Aurora abbassò lo sguardo, perdendosi in un sorriso appena abbozzato.
“Con lei è una battaglia già persa in partenza. Sai, in macchina, prima, ho pensato per un attimo al nostro rapporto: è migliorato, certo, ma ancora non riesco a fidarmi completamente di ciò che dice, di ciò che fa. Persino a Natale, quando parlava o guardava Mattia, temevo che potesse dire qualcosa solo per farmi soffrire. Ho bisogno di tempo, Tommaso, e questo lei lo sa”
“Ieri sono andato a farle gli auguri di buon anno. Le ho detto che sarei venuto a passare il Capodanno insieme a te… mi è sembrata felice”
Lei annuì, mordendosi un labbro.
Si passò un dito lungo il tessuto verde della gonna, morbido e scuro, poi appoggiò una mano sui pantaloni di velluto del fratello: con lo sguardo, accarezzò la giacca color cammello, la camicia bianca, gli occhi verdi e i capelli castani, sempre cortissimi ed in ordine.
“Hai ragione, forse sono io che esagero e non riesco a vedere il bene nelle persone”
Tommaso le cinse le spalle, abbracciandola e baciandole la nuca, pettinata in una elaborata acconciatura.
“E’ meglio andare: di sotto ci stanno aspettando per mangiare. E poi, ho bisogno del tuo sostegno … la signora Lina ha già preteso di sedersi vicino a me, ma non credo di riuscire a sopportarla per l’intero pranzo!”
La ragazza scoppiò a ridere, una mano sulla bocca, scuotendo il capo divertita.
“Nonostante tu sia fidanzato, non vuole proprio saperne di lasciarti stare, eh? Scendi pure, io devo finire di fare una cosa e ti raggiungo”
“D’accordo. Allora ti aspetto qui fuori, nel corridoio, così scendiamo insieme”

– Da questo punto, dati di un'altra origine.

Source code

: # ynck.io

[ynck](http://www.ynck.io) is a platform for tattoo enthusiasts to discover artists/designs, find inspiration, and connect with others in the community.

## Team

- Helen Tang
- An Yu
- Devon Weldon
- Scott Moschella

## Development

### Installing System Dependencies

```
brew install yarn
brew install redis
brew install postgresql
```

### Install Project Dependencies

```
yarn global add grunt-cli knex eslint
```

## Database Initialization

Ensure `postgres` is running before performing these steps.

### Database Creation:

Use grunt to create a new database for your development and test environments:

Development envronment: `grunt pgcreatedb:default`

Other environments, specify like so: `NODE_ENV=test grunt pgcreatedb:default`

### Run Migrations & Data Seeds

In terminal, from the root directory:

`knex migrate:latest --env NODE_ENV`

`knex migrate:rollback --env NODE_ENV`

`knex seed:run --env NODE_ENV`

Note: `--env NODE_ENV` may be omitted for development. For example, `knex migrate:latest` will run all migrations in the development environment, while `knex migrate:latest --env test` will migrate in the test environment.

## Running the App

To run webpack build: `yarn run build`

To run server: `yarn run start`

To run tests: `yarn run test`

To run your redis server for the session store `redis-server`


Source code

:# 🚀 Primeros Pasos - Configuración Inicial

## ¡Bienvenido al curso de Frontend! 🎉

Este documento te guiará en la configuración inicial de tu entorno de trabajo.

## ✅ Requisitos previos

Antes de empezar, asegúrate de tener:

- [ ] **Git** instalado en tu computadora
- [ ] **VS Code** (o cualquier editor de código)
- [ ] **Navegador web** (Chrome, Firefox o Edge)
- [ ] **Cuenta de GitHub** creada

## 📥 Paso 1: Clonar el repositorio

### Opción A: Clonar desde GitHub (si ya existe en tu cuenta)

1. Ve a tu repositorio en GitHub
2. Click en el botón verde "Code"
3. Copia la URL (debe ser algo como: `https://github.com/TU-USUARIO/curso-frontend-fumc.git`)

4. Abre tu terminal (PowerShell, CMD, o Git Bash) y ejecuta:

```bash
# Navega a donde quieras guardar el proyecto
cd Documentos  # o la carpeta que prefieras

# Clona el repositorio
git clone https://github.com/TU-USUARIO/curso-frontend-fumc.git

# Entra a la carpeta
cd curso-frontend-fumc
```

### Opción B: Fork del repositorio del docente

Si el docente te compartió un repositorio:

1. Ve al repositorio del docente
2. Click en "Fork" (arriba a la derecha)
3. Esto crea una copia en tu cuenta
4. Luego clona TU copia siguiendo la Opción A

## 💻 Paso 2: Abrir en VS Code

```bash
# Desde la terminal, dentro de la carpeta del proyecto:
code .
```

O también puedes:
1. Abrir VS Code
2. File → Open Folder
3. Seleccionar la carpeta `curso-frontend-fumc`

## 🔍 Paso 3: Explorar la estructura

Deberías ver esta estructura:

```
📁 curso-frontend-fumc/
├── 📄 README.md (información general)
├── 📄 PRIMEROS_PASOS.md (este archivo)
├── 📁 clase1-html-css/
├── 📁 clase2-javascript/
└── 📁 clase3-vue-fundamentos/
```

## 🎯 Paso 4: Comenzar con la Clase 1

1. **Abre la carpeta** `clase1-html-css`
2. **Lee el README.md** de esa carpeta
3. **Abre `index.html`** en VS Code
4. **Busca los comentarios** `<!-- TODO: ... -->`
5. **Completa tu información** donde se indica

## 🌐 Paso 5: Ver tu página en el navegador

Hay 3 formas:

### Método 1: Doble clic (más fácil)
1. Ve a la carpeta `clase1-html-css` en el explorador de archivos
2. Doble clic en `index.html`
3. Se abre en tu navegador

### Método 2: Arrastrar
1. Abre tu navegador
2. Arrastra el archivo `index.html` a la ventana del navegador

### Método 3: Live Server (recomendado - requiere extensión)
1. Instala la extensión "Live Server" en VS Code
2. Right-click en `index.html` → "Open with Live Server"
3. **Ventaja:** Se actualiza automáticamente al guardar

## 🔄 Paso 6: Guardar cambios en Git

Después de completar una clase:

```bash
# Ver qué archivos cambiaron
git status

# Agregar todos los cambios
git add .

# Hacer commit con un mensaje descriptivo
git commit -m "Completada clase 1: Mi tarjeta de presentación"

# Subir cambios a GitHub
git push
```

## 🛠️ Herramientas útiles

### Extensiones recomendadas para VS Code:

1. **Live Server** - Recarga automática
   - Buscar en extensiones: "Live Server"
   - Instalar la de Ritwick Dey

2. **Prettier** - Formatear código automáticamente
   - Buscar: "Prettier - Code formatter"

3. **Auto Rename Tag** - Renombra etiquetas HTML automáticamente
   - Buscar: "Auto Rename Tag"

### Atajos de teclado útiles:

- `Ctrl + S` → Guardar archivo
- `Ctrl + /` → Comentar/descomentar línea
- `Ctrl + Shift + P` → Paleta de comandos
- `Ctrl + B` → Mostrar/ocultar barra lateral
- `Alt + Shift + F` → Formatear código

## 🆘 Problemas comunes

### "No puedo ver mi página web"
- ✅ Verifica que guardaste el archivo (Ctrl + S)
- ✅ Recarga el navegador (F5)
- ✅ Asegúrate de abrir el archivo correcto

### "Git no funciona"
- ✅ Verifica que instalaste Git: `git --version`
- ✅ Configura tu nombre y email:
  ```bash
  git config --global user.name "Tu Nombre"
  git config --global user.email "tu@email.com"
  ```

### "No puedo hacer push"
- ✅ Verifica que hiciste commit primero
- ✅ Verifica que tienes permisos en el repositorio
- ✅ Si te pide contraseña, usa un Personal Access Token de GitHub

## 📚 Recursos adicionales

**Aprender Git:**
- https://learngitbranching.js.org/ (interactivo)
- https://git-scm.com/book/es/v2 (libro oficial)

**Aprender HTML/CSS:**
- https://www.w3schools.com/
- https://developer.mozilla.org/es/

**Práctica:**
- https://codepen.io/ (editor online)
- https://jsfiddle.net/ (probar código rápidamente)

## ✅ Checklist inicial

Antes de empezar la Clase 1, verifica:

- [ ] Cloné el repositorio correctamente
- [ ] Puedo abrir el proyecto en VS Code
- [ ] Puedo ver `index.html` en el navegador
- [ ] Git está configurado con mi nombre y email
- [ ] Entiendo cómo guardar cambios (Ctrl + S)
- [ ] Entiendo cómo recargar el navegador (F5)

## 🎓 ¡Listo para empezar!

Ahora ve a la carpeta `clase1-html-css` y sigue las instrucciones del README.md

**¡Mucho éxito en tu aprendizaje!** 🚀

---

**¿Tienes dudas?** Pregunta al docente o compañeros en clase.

Aurora si avvicinò alla finestra, scostando le tendine: banchi di nuvole, soffici ed eteree, si affacciavano all'orizzonte; assomigliavano a grandi meringhe, irregolari e dalle forme più improbabili, eppure magnetiche allo sguardo.
La ragazza stette per qualche istante con il naso all'insù, per cercare di carpirne l'essenza, fino a quando un gruppo nutrito di nembi cominciò a fluttuare nel cielo azzurrissimo, rincorrendosi e quasi scomparendo ai suoi occhi.
Felice di quella nuova pace interiore che era riuscita a conquistare, uscì dalla camera e, seguita dal fratello, scese dabbasso, accolta dal vociare festoso degli altri convitati e dal crepitio del camino acceso.